* Exercise:
All that should come back is the lines of the data below from the one containing "Authors: Zhongyun Huang, Shannon" to the one containing "[count_new3.pl] -> *.new_group", inclusive, exactly as they stand.

* Stored items from a collection:
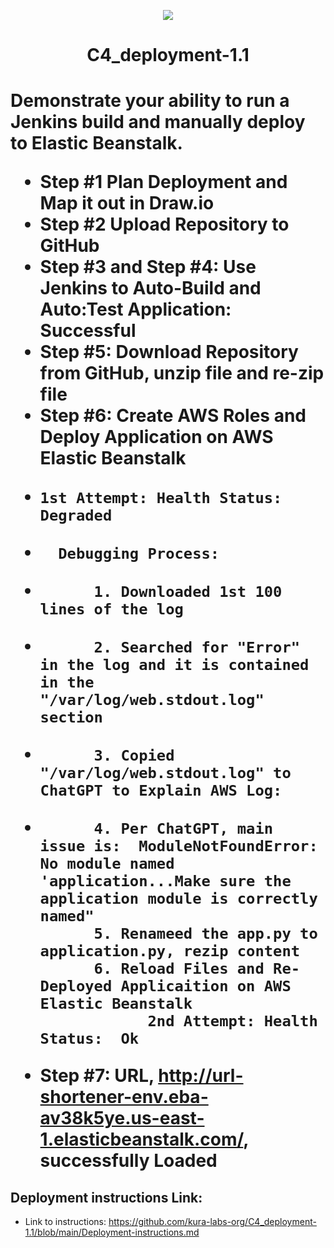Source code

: <p align="center">
<img src="https://github.com/kura-labs-org/kuralabs_deployment_1/blob/main/Kuralogo.png">
</p>
<h1 align="center">C4_deployment-1.1<h1> 

Demonstrate your ability to run a Jenkins build and manually deploy to Elastic Beanstalk.

- Step #1 Plan Deployment and Map it out in Draw.io
- Step #2 Upload Repository to GitHub
- Step #3 and Step #4:  Use Jenkins to Auto-Build and Auto:Test Application:  Successful
- Step #5:  Download Repository from GitHub, unzip file and re-zip file
- Step #6:  Create AWS Roles and Deploy Application on AWS Elastic Beanstalk
-     1st Attempt: Health Status:  Degraded
-       Debugging Process:
-           1. Downloaded 1st 100 lines of the log
-           2. Searched for "Error" in the log and it is contained in the "/var/log/web.stdout.log" section
-           3. Copied "/var/log/web.stdout.log" to ChatGPT to Explain AWS Log:
-           4. Per ChatGPT, main issue is:  ModuleNotFoundError: No module named 'application...Make sure the application module is correctly named"
            5. Renameed the app.py to application.py, rezip content
            6. Reload Files and Re-Deployed Applicaition on AWS Elastic Beanstalk
                  2nd Attempt: Health Status:  Ok
-  Step #7:  URL, http://url-shortener-env.eba-av38k5ye.us-east-1.elasticbeanstalk.com/, successfully Loaded              
            
## Deployment instructions Link:
-  Link to instructions: https://github.com/kura-labs-org/C4_deployment-1.1/blob/main/Deployment-instructions.md
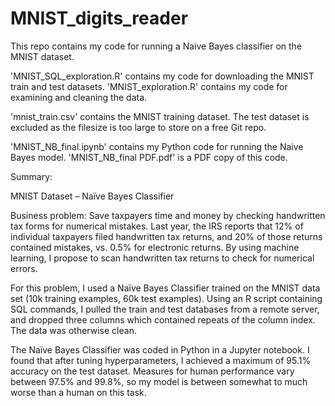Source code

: # MNIST_digits_reader

This repo contains my code for running a Naive Bayes classifier on the MNIST dataset.

'MNIST_SQL_exploration.R' contains my code for downloading the MNIST train and test datasets.
'MNIST_exploration.R' contains my code for examining and cleaning the data.

'mnist_train.csv' contains the MNIST training dataset. The test dataset is excluded as the filesize is too large to store on a free Git repo.

'MNIST_NB_final.ipynb' contains my Python code for running the Naive Bayes model.
'MNIST_NB_final PDF.pdf' is a PDF copy of this code.

Summary:

MNIST Dataset – Naïve Bayes Classifier

Business problem: Save taxpayers time and money by checking handwritten tax forms for numerical mistakes. Last year, the IRS reports that 12% of  individual taxpayers filed handwritten tax returns, and 20% of those returns contained mistakes, vs. 0.5% for electronic returns. By using machine learning, I propose to scan handwritten tax returns to check for numerical errors.

For this problem, I used a Naïve Bayes Classifier trained on the MNIST data set (10k training examples, 60k test examples). Using an R script containing SQL commands, I pulled the train and test databases from a remote server, and dropped three columns which contained repeats of the column index. The data was otherwise clean.

The Naïve Bayes Classifier was coded in Python in a Jupyter notebook. I found that after tuning hyperparameters, I achieved a maximum of 95.1% accuracy on the test dataset. Measures for human performance vary between 97.5% and 99.8%, so my model is between somewhat to much worse than a human on this task.
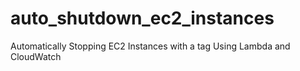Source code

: # auto_shutdown_ec2_instances
Automatically Stopping EC2 Instances with a tag Using Lambda and CloudWatch
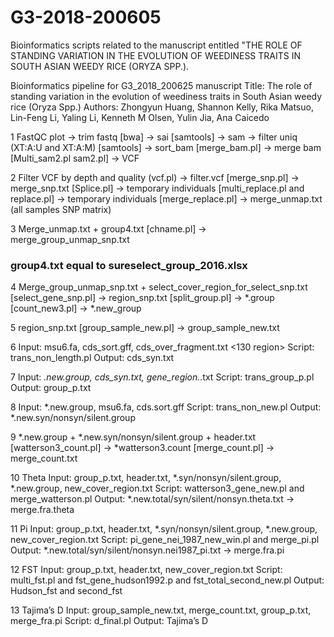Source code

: # G3-2018-200605
Bioinformatics scripts related to the manuscript entitled "THE ROLE OF STANDING VARIATION IN THE EVOLUTION OF WEEDINESS TRAITS IN SOUTH ASIAN WEEDY RICE (ORYZA SPP.).

Bioinformatics pipeline for G3_2018_200625 manuscript
Title: The role of standing variation in the evolution of weediness traits in South Asian weedy rice (Oryza Spp.)
Authors: Zhongyun Huang, Shannon Kelly, Rika Matsuo, Lin-Feng Li, Yaling Li, Kenneth M Olsen, Yulin Jia, Ana Caicedo


1	FastQC plot -> trim fastq [bwa] -> sai [samtools] -> sam -> filter uniq (XT:A:U and XT:A:M) [samtools] -> sort_bam [merge_bam.pl] -> merge bam [Multi_sam2.pl sam2.pl] -> VCF

2	Filter VCF by depth and quality (vcf.pl) -> filter.vcf [merge_snp.pl] -> merge_snp.txt [Splice.pl] -> temporary individuals [multi_replace.pl and replace.pl] -> temporary individuals [merge_replace.pl] -> merge_unmap.txt (all samples SNP matrix)

3	Merge_unmap.txt + group4.txt [chname.pl] -> merge_group_unmap_snp.txt
### group4.txt equal to sureselect_group_2016.xlsx ###

4	Merge_group_unmap_snp.txt + select_cover_region_for_select_snp.txt [select_gene_snp.pl] -> region_snp.txt [split_group.pl] -> *.group [count_new3.pl] -> *.new_group

5	region_snp.txt [group_sample_new.pl] -> group_sample_new.txt

6	Input: msu6.fa, cds_sort.gff, cds_over_fragment.txt <130 region>
Script: trans_non_length.pl
Output: cds_syn.txt

7	Input: *.new.group, cds_syn.txt, gene_region.*.txt
Script: trans_group_p.pl
Output: group_p.txt

8	Input: *.new.group, msu6.fa, cds.sort.gff
Script: trans_non_new.pl
Output: *.new.syn/nonsyn/silent.group

9	*.new.group + *.new.syn/nonsyn/silent.group + header.txt [watterson3_count.pl] -> *watterson3.count [merge_count.pl] -> merge_count.txt

10	Theta
Input: group_p.txt, header.txt, *.syn/nonsyn/silent.group, *.new.group, new_cover_region.txt
Script: watterson3_gene_new.pl and merge_watterson.pl
Output: *.new.total/syn/silent/nonsyn.theta.txt -> merge.fra.theta

11	Pi
Input: group_p.txt, header.txt, *.syn/nonsyn/silent.group, *.new.group, new_cover_region.txt 
Script: pi_gene_nei_1987_new_win.pl and merge_pi.pl
Output: *.new.total/syn/silent/nonsyn.nei1987_pi.txt -> merge.fra.pi

12	FST
Input: group_p.txt, header.txt, new_cover_region.txt
Script: multi_fst.pl and fst_gene_hudson1992.p and fst_total_second_new.pl 
Output: Hudson_fst and second_fst

13	Tajima’s D
Input: group_sample_new.txt, merge_count.txt, group_p.txt, merge_fra.pi
Script: d_final.pl
Output: Tajima’s D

* Task answer:
Authors: Zhongyun Huang, Shannon Kelly, Rika Matsuo, Lin-Feng Li, Yaling Li, Kenneth M Olsen, Yulin Jia, Ana Caicedo


1	FastQC plot -> trim fastq [bwa] -> sai [samtools] -> sam -> filter uniq (XT:A:U and XT:A:M) [samtools] -> sort_bam [merge_bam.pl] -> merge bam [Multi_sam2.pl sam2.pl] -> VCF

2	Filter VCF by depth and quality (vcf.pl) -> filter.vcf [merge_snp.pl] -> merge_snp.txt [Splice.pl] -> temporary individuals [multi_replace.pl and replace.pl] -> temporary individuals [merge_replace.pl] -> merge_unmap.txt (all samples SNP matrix)

3	Merge_unmap.txt + group4.txt [chname.pl] -> merge_group_unmap_snp.txt
### group4.txt equal to sureselect_group_2016.xlsx ###

4	Merge_group_unmap_snp.txt + select_cover_region_for_select_snp.txt [select_gene_snp.pl] -> region_snp.txt [split_group.pl] -> *.group [count_new3.pl] -> *.new_group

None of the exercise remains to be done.